Courts can currently only hand out the sentences to people aged over 21, but ministers plan to reduce the minimum age to 18 for exceptional cases such as mass murders by terrorists.

The proposals would also include new powers to prevent the automatic release of offenders who have become radicalised behind bars while serving non-terror related sentences.

Hashem Abedi
Hashem Abedi avoided a whole life order (Greater Manchester Police/PA)

Ministers will also detail plans to fulfil the election pledge of ensuring adults convicted of the premeditated murder of a child never have the chance of parole.

Justice Secretary Robert Buckland said: “This week I will unveil the most radical reforms to sentencing in almost 20 years.

“From longer jail time for dangerous criminals to new measures to improve rehabilitation and cut reoffending – we are delivering a system that is more equipped than ever to crack down on crime, which the public can have confidence in to keep them safe.”

Last month, Hashem Abedi, now aged 23, was sentenced to a 55-year minimum term for his role in the Manchester Arena bombing.

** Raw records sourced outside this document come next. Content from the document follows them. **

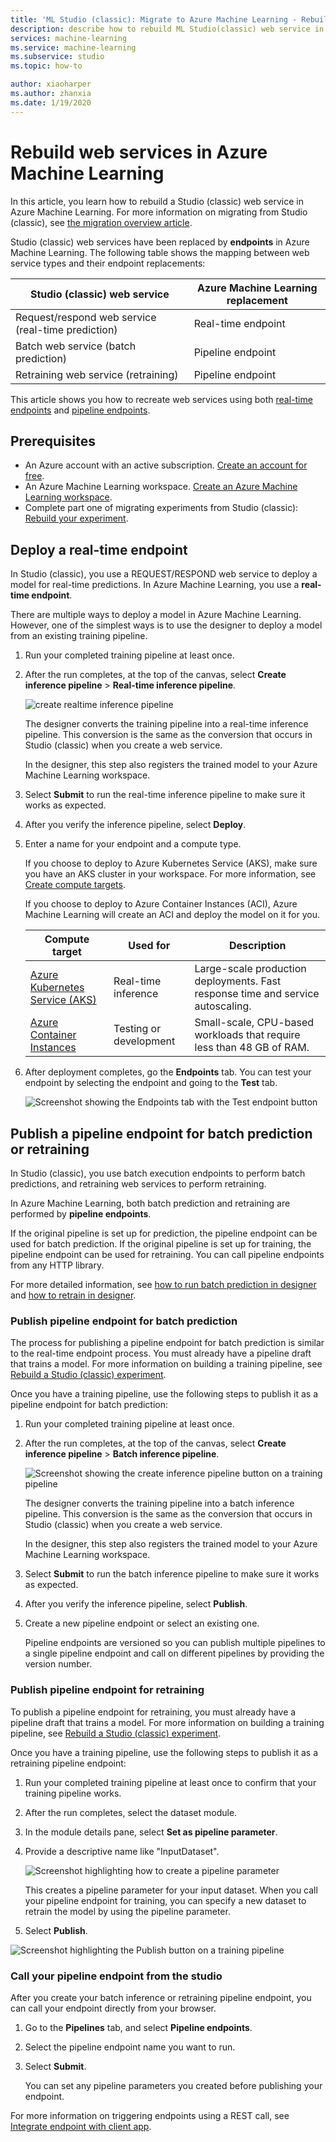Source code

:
 ```yaml
---
title: 'ML Studio (classic): Migrate to Azure Machine Learning - Rebuild web service'
description: describe how to rebuild ML Studio(classic) web service in Azure Machine Learning
services: machine-learning
ms.service: machine-learning
ms.subservice: studio
ms.topic: how-to

author: xiaoharper
ms.author: zhanxia
ms.date: 1/19/2020
---
```


# Rebuild web services in Azure Machine Learning

In this article, you learn how to rebuild a Studio (classic) web service in Azure Machine Learning. For more information on migrating from Studio (classic), see [the migration overview article](migrate-overview.md).

Studio (classic) web services have been replaced by **endpoints** in Azure Machine Learning. The following table shows the mapping between web service types and their endpoint replacements:

|Studio (classic) web service| Azure Machine Learning replacement
|---|---|
|Request/respond web service (real-time prediction)|Real-time endpoint|
|Batch web service (batch prediction)|Pipeline endpoint|
|Retraining web service (retraining)|Pipeline endpoint| 

This article shows you how to recreate web services using both [real-time endpoints](#deploy-realtime-endpoint-for-realtime-prediction) and [pipeline endpoints](#publish-pipeline-endpoint-for-batch-prediction-or-retraining).

## Prerequisites

- An Azure account with an active subscription. [Create an account for free](https://azure.microsoft.com/free/?WT.mc_id=A261C142F).
- An Azure Machine Learning workspace. [Create an Azure Machine Learning workspace](../how-to-manage-workspace.md#create-a-workspace).
- Complete part one of migrating experiments from Studio (classic): [Rebuild your experiment](migrate-rebuild-experiment.md).

## Deploy a real-time endpoint

In Studio (classic), you use a REQUEST/RESPOND web service to deploy a model for real-time predictions. In Azure Machine Learning, you use a **real-time endpoint**.

There are multiple ways to deploy a model in Azure Machine Learning. However, one of the simplest ways is to use the designer to deploy a model from an existing training pipeline.

1. Run your completed training pipeline at least once.
1. After the run completes, at the top of the canvas, select **Create inference pipeline** > **Real-time inference pipeline**.

    ![create realtime inference pipeline](./media/migrate-rebuild-web-service/create-inference-pipeline.png)
        
    The designer converts the training pipeline into a real-time inference pipeline. This conversion is the same as the conversion that occurs in Studio (classic) when you create a web service. 

    In the designer, this step also registers the trained model to your Azure Machine Learning workspace.

1. Select **Submit** to run the real-time inference pipeline to make sure it works as expected.

1. After you verify the inference pipeline, select **Deploy**.

1. Enter a name for your endpoint and a compute type.

    If you choose to deploy to Azure Kubernetes Service (AKS), make sure you have an AKS cluster in your workspace. For more information, see [Create compute targets](../how-to-create-attach-compute-studio.md#inference-clusters).

    If you choose to deploy to Azure Container Instances (ACI), Azure Machine Learning will create an ACI and deploy the model on it for you.

    | Compute target | Used for | Description |
    | ----- |  ----- | ----- |
    |[Azure Kubernetes Service (AKS)](../how-to-deploy-azure-kubernetes-service.md) |Real-time inference|Large-scale production deployments. Fast response time and service autoscaling.|
    |[Azure Container Instances ](../articles/machine-learning/how-to-deploy-azure-container-instance.md)|Testing or development | Small-scale, CPU-based workloads that require less than 48 GB of RAM.|


1. After deployment completes, go the **Endpoints** tab.  You can test your endpoint by selecting the endpoint and going to the **Test** tab.
    
    ![Screenshot showing the Endpoints tab with the Test endpoint button](./media/migrate-rebuild-web-service/test-realtime-endpoint.png)

## Publish a pipeline endpoint for batch prediction or retraining

In Studio (classic), you use batch execution endpoints to perform batch predictions, and retraining web services to perform retraining.

In Azure Machine Learning, both batch prediction and retraining are performed by **pipeline endpoints**.

If the original pipeline is set up for prediction, the pipeline endpoint can be used for batch prediction. If the original pipeline is set up for training, the pipeline endpoint can be used for retraining. You can call pipeline endpoints from any HTTP library.

For more detailed information, see [how to run batch prediction in designer](../how-to-run-batch-predictions-designer.md) and [how to retrain in designer](../how-to-retrain-designer.md).


### Publish pipeline endpoint for batch prediction

The process for publishing a pipeline endpoint for batch prediction is similar to the real-time endpoint process. You must already have a pipeline draft that trains a model. For more information on building a training pipeline, see [Rebuild a Studio (classic) experiment](migrate-rebuild-experiment.md).

Once you have a training pipeline, use the following steps to publish it as a pipeline endpoint for batch prediction:


1. Run your completed training pipeline at least once.

1. After the run completes, at the top of the canvas, select **Create inference pipeline** > **Batch inference pipeline**.

    ![Screenshot showing the create inference pipeline button on a training pipeline](./media/migrate-rebuild-web-service/create-inference-pipeline.png)
        
    The designer converts the training pipeline into a batch inference pipeline. This conversion is the same as the conversion that occurs in Studio (classic) when you create a web service. 

    In the designer, this step also registers the trained model to your Azure Machine Learning workspace.

1. Select **Submit** to run the batch inference pipeline to make sure it works as expected.

1. After you verify the inference pipeline, select **Publish**.
 
1. Create a new pipeline endpoint or select an existing one.
    
    Pipeline endpoints are versioned so you can publish multiple pipelines to a single pipeline endpoint and call on different pipelines by providing the version number.

 ### Publish pipeline endpoint for retraining

To publish a pipeline endpoint for retraining, you must already have a pipeline draft that trains a model. For more information on building a training pipeline, see [Rebuild a Studio (classic) experiment](migrate-rebuild-experiment.md).

Once you have a training pipeline, use the following steps to publish it as a retraining pipeline endpoint:

1. Run your completed training pipeline at least once to confirm that your training pipeline works.
1. After the run completes, select the dataset module.
1. In the module details pane, select **Set as pipeline parameter**.
1. Provide a descriptive name like "InputDataset".    

    ![Screenshot highlighting how to create a pipeline parameter](./media/migrate-rebuild-web-service/create-pipeline-parameter.png)

    This creates a pipeline parameter for your input dataset. When you call your pipeline endpoint for training, you can specify a new dataset to retrain the model by using the pipeline parameter.

1. Select **Publish**.

![Screenshot highlighting the Publish button on a training pipeline](./media/migrate-rebuild-web-service/create-retraining-pipeline.png)


### Call your pipeline endpoint from the studio

After you create your batch inference or retraining pipeline endpoint, you can call your endpoint directly from your browser.

1. Go to the **Pipelines** tab, and select **Pipeline endpoints**.
1. Select the pipeline endpoint name you want to run.
1. Select **Submit**.

    You can set any pipeline parameters you created before publishing your endpoint.

For more information on triggering endpoints using a REST call, see [Integrate endpoint with client app](migrate-rebuild-integrate-with-client-app.md).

But he avoided a whole life order because he was 21 at the time he orchestrated the atrocity that killed 22 people at the Ariana Grande concert in 2017.

Mr Justice Jeremy Baker, sentencing Abedi, said a whole life order would have been a “just sentence” in the “exceptional circumstances” but said he still “may never be released”.

Elsewhere in the plans, the Justice Secretary would be given the power to step in and prevent the automatic release of those serving sentences for non-terror offences where evidence suggests they may have become a terrorist threat.

They would then be referred to the Parole Board to consider whether it is safe to release them before they have served their full sentence in custody.

Justice Secretary Robert Buckland
Justice Secretary Robert Buckland (Stefan Rousseau/PA)

Mr Buckland, who is facing pressure to explain how Government plans to override elements of the Brexit deal are consistent with obligations under international law, will also set out plans to change how under-18s are sentenced for murder.

Currently they get a minimum of 12 years at her majesty’s pleasure regardless of the circumstances of the crime.

But, under the proposals, those aged between 15 and 17 would get sentences two-thirds of the equivalent starting point for adults, bringing the starting point to between 10 and 20 years.

And those aged between 10 and 14 would get starting points at half the adult equivalent, bringing this to between eight and 15 years.

Other plans will include ending the halfway release of offenders sentenced to between four and seven years for crimes including rape, manslaughter and GHB with intent.

Instead they would be made to serve two-thirds of their time in custody.

A White Paper is expected to be published mid-week before legislation is laid before Parliament in the new year.